Multi-language Solutions for ExpressionEngine
by Christofer Sandin
At Republic Factory we’ve been working with ExpressionEngine for quite a few years now. We have more or less been lurking on Twitter and searching the forums now and then. Since being to EECI in Leiden the last two years and, as I write this, looking forward to going to NY in a few weeks we thought that this would be a good time to share a few tips with the community. Over the last few years we’ve gained a lot of experience building multi lingual sites with ExpressionEngine and that we feel hopefully could lend a hand to people starting out.
Being situated in Sweden we don’t have English as our first language, so most things we develop will be in Swedish and/or English. A lot of our projects also get translated to Norwegian, Danish, or Finnish. Recently, when working with a couple of bigger clients, we’ve also worked with languages like Russian, Spanish, Italian and Turkish. In this article we’ll give a few tips based on our experience of building multi lingual websites in ExpressionEngine, and introduce a couple of things to think about when starting out.

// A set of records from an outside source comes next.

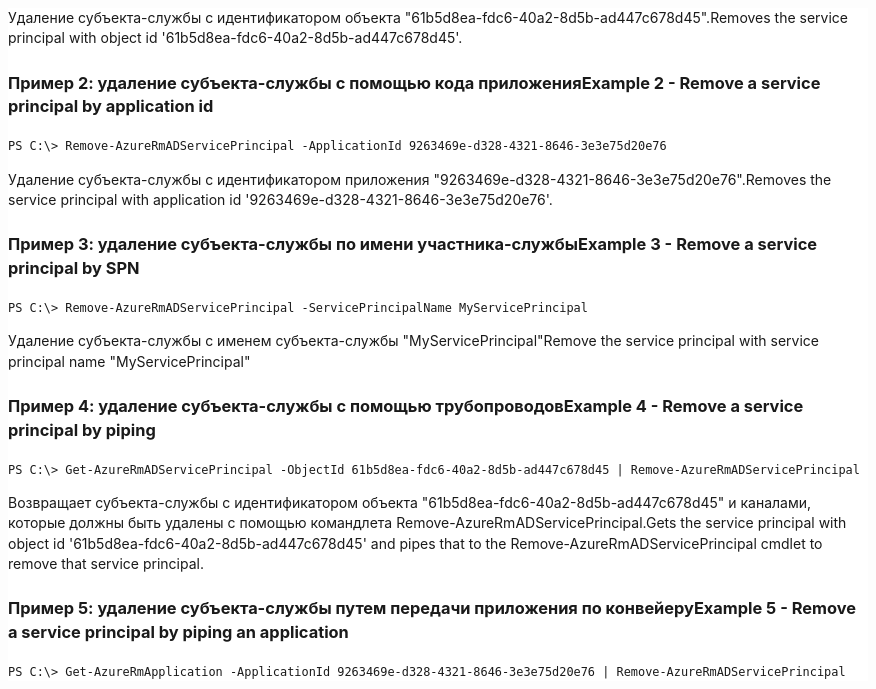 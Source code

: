 <span data-ttu-id="2fade-115">Удаление субъекта-службы с идентификатором объекта "61b5d8ea-fdc6-40a2-8d5b-ad447c678d45".</span><span class="sxs-lookup"><span data-stu-id="2fade-115">Removes the service principal with object id '61b5d8ea-fdc6-40a2-8d5b-ad447c678d45'.</span></span>

### <span data-ttu-id="2fade-116">Пример 2: удаление субъекта-службы с помощью кода приложения</span><span class="sxs-lookup"><span data-stu-id="2fade-116">Example 2 - Remove a service principal by application id</span></span>

```
PS C:\> Remove-AzureRmADServicePrincipal -ApplicationId 9263469e-d328-4321-8646-3e3e75d20e76
```

<span data-ttu-id="2fade-117">Удаление субъекта-службы с идентификатором приложения "9263469e-d328-4321-8646-3e3e75d20e76".</span><span class="sxs-lookup"><span data-stu-id="2fade-117">Removes the service principal with application id '9263469e-d328-4321-8646-3e3e75d20e76'.</span></span>

### <span data-ttu-id="2fade-118">Пример 3: удаление субъекта-службы по имени участника-службы</span><span class="sxs-lookup"><span data-stu-id="2fade-118">Example 3 - Remove a service principal by SPN</span></span>

```
PS C:\> Remove-AzureRmADServicePrincipal -ServicePrincipalName MyServicePrincipal
```

<span data-ttu-id="2fade-119">Удаление субъекта-службы с именем субъекта-службы "MyServicePrincipal"</span><span class="sxs-lookup"><span data-stu-id="2fade-119">Remove the service principal with service principal name "MyServicePrincipal"</span></span>

### <span data-ttu-id="2fade-120">Пример 4: удаление субъекта-службы с помощью трубопроводов</span><span class="sxs-lookup"><span data-stu-id="2fade-120">Example 4 - Remove a service principal by piping</span></span>

```
PS C:\> Get-AzureRmADServicePrincipal -ObjectId 61b5d8ea-fdc6-40a2-8d5b-ad447c678d45 | Remove-AzureRmADServicePrincipal
```

<span data-ttu-id="2fade-121">Возвращает субъекта-службы с идентификатором объекта "61b5d8ea-fdc6-40a2-8d5b-ad447c678d45" и каналами, которые должны быть удалены с помощью командлета Remove-AzureRmADServicePrincipal.</span><span class="sxs-lookup"><span data-stu-id="2fade-121">Gets the service principal with object id '61b5d8ea-fdc6-40a2-8d5b-ad447c678d45' and pipes that to the Remove-AzureRmADServicePrincipal cmdlet to remove that service principal.</span></span>

### <span data-ttu-id="2fade-122">Пример 5: удаление субъекта-службы путем передачи приложения по конвейеру</span><span class="sxs-lookup"><span data-stu-id="2fade-122">Example 5 - Remove a service principal by piping an application</span></span>

```
PS C:\> Get-AzureRmApplication -ApplicationId 9263469e-d328-4321-8646-3e3e75d20e76 | Remove-AzureRmADServicePrincipal
```
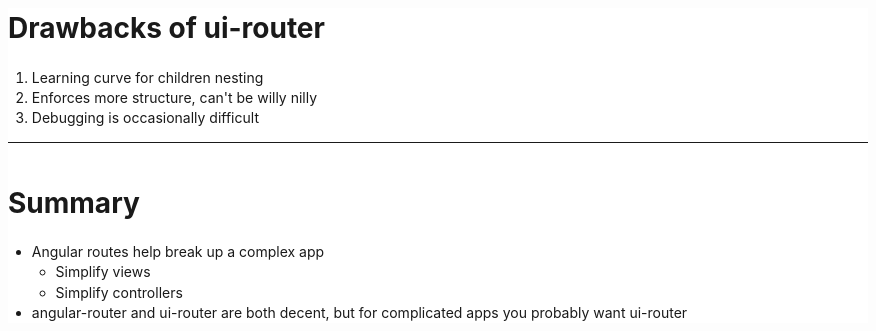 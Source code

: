 
# Drawbacks of ui-router

1. Learning curve for children nesting
1. Enforces more structure, can't be willy nilly
1. Debugging is occasionally difficult

---

# Summary
- Angular routes help break up a complex app
  - Simplify views
  - Simplify controllers
- angular-router and ui-router are both decent, but for complicated apps you probably want ui-router
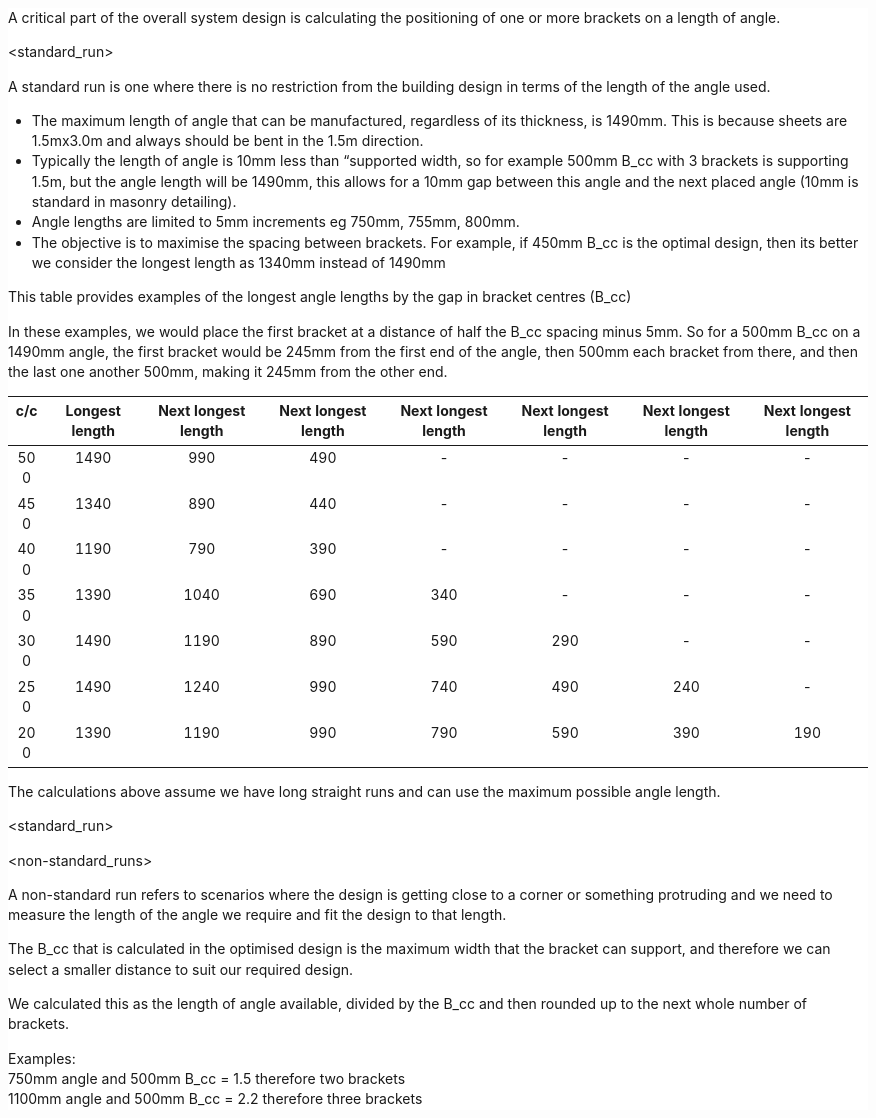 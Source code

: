 A critical part of the overall system design is calculating the positioning of one or more brackets on a length of angle.

\<standard\_run\>

A standard run is one where there is no restriction from the building design in terms of the length of the angle used.

* The maximum length of angle that can be manufactured, regardless of its thickness, is 1490mm.  This is because sheets are 1.5mx3.0m and always should be bent in the 1.5m direction.  
* Typically the length of angle is 10mm less than “supported width, so for example 500mm B\_cc with 3 brackets is supporting 1.5m, but the angle length will be 1490mm, this allows for a 10mm gap between this angle and the next placed angle (10mm is standard in masonry detailing).  
* Angle lengths are limited to 5mm increments eg 750mm, 755mm, 800mm.  
* The objective is to maximise the spacing between brackets.  For example, if 450mm B\_cc is the optimal design, then its better we consider the longest length as 1340mm instead of 1490mm

This table provides examples of the longest angle lengths by the gap in bracket centres (B\_cc)

In these examples, we would place the first bracket at a distance of half the B\_cc spacing minus 5mm.  So for a 500mm B\_cc on a 1490mm angle, the first bracket would be 245mm from the first end of the angle, then 500mm each bracket from there, and then the last one another 500mm, making it 245mm from the other end.

| c/c | Longest length | Next longest length | Next longest length | Next longest length | Next longest length | Next longest length | Next longest length |
| :---: | :---: | :---: | :---: | :---: | :---: | :---: | :---: |
| 500 | 1490 | 990 | 490 | \- | \- | \- | \- |
| 450 | 1340 | 890 | 440 | \- | \- | \- | \- |
| 400 | 1190 | 790 | 390 | \- | \- | \- | \- |
| 350 | 1390 | 1040 | 690 | 340 | \- | \- | \- |
| 300 | 1490 | 1190 | 890 | 590 | 290 | \- | \- |
| 250 | 1490 | 1240 | 990 | 740 | 490 | 240 | \- |
| 200 | 1390 | 1190 | 990 | 790 | 590 | 390 | 190 |

The calculations above assume we have long straight runs and can use the maximum possible angle length.

\<standard\_run\>

\<non-standard\_runs\>

A non-standard run refers to scenarios where the design is getting close to a corner or something protruding and we need to measure the length of the angle we require and fit the design to that length.

The B\_cc that is calculated in the optimised design is the maximum width that the bracket can support, and therefore we can select a smaller distance to suit our required design.

We calculated this as the length of angle available, divided by the B\_cc and then rounded up to the next whole number of brackets.

Examples:  
750mm angle and 500mm B\_cc \= 1.5 therefore two brackets  
1100mm angle and 500mm B\_cc \= 2.2 therefore three brackets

Please note that we don’t claim that the concepts in this article is invented by us, or unheard of before, but it’s pretty rare to see an article that describes the whole process so hopefully it serves a purpose. (Make sure to take a look at the links at the bottom too.)
Yesterday, also known as ExpressionEngine 1.x.
When we started looking for ways of building multi lingual sites in ExpressionEngine was back with EE 1.5. One of the first things we found was Mark Hout’s extension Simple Translator. That worked really well for the first projects, but after a while we had to start looking for other options. One of the main reasons was that we needed to have unique URLs for each language, and not having to set a cookie to change language.
At the same time we had started to learn a thing or two about EE, and started making our own add-ons. We also found Structure early on, and spent some time hacking the old 1.x version just to add multi language support.
Fast forward to today, and we have found a way that works very well for us at the moment which I’m going to tell you a bit about here.
To keep this article from being even longer than it already is, I’m going to assume that you got the basics of ExpressionEngine down already. And that you know how to install it, set up channels and channel fields, creating templates, etc. But even before you press the install button you need to get something right, which will save you from a lot of future hassle.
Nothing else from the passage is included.